The lines to copy from the data below are those that hold the string "forum".

Records drawn from a dataset
════

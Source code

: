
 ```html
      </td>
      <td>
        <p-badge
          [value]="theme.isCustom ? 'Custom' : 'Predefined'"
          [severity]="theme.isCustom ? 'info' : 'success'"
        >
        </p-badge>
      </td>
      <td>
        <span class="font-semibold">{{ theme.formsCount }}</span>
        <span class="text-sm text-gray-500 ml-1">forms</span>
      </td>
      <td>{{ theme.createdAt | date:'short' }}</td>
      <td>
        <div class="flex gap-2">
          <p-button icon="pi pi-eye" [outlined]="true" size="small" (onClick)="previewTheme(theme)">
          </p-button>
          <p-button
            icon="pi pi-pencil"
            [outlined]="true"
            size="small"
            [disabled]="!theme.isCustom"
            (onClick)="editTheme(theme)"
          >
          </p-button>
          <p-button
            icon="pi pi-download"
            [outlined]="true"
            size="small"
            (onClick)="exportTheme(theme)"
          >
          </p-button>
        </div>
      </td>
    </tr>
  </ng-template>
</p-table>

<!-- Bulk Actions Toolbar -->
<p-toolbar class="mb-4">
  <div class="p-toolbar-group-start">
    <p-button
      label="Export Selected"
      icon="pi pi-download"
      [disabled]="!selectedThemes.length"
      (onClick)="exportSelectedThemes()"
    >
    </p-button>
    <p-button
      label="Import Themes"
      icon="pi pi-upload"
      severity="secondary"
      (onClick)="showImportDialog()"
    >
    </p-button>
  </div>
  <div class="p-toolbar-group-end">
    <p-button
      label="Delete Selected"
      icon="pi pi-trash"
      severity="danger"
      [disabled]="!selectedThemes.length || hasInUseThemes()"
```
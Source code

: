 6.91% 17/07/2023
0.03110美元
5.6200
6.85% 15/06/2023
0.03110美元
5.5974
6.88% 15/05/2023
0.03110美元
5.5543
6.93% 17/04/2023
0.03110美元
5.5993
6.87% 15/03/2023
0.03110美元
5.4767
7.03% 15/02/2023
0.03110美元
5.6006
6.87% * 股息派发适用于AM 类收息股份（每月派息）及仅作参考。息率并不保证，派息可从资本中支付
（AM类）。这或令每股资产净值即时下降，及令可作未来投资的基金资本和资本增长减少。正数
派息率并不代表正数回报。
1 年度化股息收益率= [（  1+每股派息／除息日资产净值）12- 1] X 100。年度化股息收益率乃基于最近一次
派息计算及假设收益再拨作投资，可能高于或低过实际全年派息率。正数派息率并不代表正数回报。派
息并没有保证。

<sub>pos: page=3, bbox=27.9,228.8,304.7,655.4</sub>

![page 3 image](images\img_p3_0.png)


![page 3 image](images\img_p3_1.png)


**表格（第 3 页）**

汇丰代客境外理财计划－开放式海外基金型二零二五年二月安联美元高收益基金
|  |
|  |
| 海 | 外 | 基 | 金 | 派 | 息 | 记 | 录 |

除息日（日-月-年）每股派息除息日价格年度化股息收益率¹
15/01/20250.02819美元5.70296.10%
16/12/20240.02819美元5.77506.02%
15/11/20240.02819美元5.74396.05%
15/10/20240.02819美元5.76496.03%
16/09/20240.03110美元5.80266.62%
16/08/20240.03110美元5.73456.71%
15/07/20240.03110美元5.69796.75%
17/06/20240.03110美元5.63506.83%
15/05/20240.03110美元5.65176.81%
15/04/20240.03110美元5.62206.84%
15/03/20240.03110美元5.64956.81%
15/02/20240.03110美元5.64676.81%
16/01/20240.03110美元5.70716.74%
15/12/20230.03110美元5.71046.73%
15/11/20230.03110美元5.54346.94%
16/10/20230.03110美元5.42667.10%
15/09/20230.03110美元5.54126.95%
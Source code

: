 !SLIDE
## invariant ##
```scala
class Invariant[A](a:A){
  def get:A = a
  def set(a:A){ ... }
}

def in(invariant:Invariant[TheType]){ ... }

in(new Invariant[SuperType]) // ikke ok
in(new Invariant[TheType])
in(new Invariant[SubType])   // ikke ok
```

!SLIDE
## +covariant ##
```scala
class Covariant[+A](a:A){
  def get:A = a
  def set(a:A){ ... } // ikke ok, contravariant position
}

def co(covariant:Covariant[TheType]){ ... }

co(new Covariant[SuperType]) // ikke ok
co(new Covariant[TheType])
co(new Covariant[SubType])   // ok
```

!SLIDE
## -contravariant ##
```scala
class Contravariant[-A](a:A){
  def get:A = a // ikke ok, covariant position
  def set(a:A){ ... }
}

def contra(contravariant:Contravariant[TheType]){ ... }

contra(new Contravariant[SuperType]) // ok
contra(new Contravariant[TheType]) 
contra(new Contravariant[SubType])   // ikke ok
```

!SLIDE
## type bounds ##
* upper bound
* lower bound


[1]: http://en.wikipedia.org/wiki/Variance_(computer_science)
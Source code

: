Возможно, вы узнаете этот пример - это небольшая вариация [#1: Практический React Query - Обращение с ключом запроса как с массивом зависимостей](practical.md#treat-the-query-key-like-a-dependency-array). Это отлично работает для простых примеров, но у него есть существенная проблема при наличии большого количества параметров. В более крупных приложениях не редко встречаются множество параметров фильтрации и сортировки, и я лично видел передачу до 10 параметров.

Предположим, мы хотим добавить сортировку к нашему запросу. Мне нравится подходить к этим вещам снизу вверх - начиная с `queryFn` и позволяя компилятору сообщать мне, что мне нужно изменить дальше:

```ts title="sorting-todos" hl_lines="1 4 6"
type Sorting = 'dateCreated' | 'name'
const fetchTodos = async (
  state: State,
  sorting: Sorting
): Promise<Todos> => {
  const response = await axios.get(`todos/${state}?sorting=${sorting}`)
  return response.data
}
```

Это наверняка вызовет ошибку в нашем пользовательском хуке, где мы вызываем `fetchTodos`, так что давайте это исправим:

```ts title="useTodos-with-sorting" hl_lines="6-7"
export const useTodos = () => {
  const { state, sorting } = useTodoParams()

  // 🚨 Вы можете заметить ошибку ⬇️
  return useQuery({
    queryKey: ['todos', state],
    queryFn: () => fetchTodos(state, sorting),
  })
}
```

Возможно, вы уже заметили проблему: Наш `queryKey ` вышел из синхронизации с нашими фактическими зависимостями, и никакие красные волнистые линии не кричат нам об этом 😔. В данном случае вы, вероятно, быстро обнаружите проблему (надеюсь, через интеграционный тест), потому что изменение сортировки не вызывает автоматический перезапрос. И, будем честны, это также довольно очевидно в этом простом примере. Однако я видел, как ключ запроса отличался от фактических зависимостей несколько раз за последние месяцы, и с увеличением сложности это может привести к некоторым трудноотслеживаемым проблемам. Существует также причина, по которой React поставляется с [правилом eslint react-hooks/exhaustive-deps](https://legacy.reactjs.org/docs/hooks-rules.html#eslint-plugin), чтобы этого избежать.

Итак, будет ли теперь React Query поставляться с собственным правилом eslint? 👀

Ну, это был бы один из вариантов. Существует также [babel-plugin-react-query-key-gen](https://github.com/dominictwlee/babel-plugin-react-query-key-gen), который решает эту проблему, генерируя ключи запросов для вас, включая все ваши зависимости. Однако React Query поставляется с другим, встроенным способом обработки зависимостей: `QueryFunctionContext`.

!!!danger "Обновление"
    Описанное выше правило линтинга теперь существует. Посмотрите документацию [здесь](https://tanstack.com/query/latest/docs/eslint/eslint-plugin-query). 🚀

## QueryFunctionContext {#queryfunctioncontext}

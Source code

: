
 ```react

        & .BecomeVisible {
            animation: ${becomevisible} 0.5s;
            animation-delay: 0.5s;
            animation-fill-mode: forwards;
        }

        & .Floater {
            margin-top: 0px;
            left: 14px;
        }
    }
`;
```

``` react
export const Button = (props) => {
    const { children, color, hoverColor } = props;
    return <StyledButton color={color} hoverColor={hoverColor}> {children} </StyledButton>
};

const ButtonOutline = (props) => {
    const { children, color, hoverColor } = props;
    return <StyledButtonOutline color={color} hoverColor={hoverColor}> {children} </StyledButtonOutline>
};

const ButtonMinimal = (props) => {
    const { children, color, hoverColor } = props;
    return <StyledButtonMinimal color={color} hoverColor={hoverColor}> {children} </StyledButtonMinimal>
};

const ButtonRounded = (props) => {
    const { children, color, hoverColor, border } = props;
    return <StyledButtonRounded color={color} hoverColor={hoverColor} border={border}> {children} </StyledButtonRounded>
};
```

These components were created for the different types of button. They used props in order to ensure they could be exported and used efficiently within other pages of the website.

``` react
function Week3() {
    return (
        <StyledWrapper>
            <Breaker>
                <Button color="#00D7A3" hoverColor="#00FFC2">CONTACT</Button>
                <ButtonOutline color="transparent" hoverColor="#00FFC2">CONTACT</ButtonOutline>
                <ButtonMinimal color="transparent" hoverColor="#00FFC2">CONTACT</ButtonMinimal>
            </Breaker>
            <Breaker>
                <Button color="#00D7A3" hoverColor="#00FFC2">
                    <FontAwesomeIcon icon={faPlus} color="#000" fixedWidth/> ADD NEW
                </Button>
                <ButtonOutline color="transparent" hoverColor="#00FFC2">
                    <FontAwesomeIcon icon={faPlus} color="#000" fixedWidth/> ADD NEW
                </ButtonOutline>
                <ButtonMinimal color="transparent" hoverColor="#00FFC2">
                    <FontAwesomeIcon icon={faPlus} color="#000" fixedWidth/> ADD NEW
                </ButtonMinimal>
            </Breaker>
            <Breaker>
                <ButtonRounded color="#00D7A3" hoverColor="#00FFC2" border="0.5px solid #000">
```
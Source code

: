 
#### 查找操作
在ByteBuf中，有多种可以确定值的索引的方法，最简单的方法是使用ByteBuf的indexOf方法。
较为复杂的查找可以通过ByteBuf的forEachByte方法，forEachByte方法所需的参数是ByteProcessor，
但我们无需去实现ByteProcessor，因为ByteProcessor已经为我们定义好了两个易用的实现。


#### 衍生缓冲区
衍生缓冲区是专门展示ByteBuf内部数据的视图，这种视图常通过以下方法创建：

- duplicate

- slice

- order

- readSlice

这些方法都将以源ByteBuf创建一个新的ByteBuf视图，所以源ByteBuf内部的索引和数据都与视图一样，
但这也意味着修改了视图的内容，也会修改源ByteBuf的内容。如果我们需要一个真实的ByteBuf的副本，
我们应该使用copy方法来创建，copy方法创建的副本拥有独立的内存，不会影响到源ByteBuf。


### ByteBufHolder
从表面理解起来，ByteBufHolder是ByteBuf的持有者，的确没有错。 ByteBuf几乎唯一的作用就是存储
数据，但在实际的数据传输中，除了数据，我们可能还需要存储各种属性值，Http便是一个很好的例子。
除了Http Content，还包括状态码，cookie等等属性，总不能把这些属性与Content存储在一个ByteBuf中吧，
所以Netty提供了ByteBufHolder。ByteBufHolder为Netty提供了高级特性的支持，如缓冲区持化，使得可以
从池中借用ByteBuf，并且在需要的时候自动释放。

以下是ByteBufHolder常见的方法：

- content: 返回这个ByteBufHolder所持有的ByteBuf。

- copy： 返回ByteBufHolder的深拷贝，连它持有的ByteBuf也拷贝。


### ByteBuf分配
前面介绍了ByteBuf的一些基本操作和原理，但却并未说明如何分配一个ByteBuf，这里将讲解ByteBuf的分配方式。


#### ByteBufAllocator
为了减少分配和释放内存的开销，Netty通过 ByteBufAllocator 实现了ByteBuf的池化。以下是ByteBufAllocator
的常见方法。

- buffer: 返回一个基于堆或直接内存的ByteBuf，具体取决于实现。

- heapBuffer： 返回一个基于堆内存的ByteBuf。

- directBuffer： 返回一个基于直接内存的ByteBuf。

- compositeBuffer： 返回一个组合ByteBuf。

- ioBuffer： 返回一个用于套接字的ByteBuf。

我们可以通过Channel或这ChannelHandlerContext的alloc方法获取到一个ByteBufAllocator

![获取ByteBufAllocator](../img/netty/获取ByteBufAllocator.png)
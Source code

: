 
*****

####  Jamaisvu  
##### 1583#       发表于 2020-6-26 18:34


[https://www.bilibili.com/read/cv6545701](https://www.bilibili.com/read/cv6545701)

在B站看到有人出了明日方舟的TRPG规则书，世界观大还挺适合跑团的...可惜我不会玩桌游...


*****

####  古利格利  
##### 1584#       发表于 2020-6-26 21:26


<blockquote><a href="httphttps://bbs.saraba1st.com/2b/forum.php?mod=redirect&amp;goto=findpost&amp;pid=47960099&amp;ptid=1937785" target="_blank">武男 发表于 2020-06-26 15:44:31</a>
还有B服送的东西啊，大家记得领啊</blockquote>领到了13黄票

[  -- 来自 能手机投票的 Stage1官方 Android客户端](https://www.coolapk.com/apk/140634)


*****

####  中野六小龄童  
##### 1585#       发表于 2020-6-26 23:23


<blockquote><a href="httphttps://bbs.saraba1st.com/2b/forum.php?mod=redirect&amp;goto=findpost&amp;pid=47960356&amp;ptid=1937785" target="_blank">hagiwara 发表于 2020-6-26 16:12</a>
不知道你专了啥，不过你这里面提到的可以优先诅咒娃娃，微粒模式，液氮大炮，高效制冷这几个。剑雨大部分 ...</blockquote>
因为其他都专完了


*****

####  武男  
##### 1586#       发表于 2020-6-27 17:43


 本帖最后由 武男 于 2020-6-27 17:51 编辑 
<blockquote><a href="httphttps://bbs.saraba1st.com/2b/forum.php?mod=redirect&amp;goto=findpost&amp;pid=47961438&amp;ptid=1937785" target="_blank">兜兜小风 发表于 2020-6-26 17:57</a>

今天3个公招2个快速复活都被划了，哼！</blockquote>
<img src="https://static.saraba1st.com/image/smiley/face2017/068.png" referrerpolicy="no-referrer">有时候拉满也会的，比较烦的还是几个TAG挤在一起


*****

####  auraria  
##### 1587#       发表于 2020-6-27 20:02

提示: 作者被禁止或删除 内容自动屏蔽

════

Task solution
<blockquote><a href="httphttps://bbs.saraba1st.com/2b/forum.php?mod=redirect&amp;goto=findpost&amp;pid=47960099&amp;ptid=1937785" target="_blank">武男 发表于 2020-06-26 15:44:31</a>
<blockquote><a href="httphttps://bbs.saraba1st.com/2b/forum.php?mod=redirect&amp;goto=findpost&amp;pid=47960356&amp;ptid=1937785" target="_blank">hagiwara 发表于 2020-6-26 16:12</a>
<blockquote><a href="httphttps://bbs.saraba1st.com/2b/forum.php?mod=redirect&amp;goto=findpost&amp;pid=47961438&amp;ptid=1937785" target="_blank">兜兜小风 发表于 2020-6-26 17:57</a>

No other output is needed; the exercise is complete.